---------- INPUT MATERIAL

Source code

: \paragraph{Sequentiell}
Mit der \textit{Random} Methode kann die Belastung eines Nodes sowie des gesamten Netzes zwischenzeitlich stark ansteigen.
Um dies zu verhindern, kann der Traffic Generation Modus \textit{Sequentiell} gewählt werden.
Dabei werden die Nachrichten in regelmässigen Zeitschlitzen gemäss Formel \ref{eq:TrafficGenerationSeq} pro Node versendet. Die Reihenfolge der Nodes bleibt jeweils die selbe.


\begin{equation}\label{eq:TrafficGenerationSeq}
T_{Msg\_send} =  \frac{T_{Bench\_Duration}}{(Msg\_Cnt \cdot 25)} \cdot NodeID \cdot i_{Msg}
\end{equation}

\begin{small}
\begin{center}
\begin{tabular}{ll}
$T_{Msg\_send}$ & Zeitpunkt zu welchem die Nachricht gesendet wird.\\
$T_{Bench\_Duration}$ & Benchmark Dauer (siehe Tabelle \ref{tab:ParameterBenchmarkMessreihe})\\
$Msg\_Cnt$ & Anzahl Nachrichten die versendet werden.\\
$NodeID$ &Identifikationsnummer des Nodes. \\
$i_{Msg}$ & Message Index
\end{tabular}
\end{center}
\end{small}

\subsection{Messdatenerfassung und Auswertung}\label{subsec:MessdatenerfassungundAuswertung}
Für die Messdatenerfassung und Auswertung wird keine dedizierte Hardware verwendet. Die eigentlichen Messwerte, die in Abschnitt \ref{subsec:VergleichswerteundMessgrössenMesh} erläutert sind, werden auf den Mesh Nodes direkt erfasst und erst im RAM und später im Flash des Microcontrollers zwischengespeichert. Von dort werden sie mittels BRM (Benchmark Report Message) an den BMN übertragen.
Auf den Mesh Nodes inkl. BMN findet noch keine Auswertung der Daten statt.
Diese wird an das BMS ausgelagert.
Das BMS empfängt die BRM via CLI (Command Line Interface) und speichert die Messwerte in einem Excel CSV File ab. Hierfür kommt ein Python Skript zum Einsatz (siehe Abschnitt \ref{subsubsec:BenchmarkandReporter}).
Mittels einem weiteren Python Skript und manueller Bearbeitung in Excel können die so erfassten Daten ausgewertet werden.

--------------------

TASK DIRECTIONS — From the first line of the listing above to the line that contains "des Nodes. \\", inclusive, restate every line word for word. Nothing else belongs in the answer.

REPLY —
Source code

: \paragraph{Sequentiell}
Mit der \textit{Random} Methode kann die Belastung eines Nodes sowie des gesamten Netzes zwischenzeitlich stark ansteigen.
Um dies zu verhindern, kann der Traffic Generation Modus \textit{Sequentiell} gewählt werden.
Dabei werden die Nachrichten in regelmässigen Zeitschlitzen gemäss Formel \ref{eq:TrafficGenerationSeq} pro Node versendet. Die Reihenfolge der Nodes bleibt jeweils die selbe.


\begin{equation}\label{eq:TrafficGenerationSeq}
T_{Msg\_send} =  \frac{T_{Bench\_Duration}}{(Msg\_Cnt \cdot 25)} \cdot NodeID \cdot i_{Msg}
\end{equation}

\begin{small}
\begin{center}
\begin{tabular}{ll}
$T_{Msg\_send}$ & Zeitpunkt zu welchem die Nachricht gesendet wird.\\
$T_{Bench\_Duration}$ & Benchmark Dauer (siehe Tabelle \ref{tab:ParameterBenchmarkMessreihe})\\
$Msg\_Cnt$ & Anzahl Nachrichten die versendet werden.\\
$NodeID$ &Identifikationsnummer des Nodes. \\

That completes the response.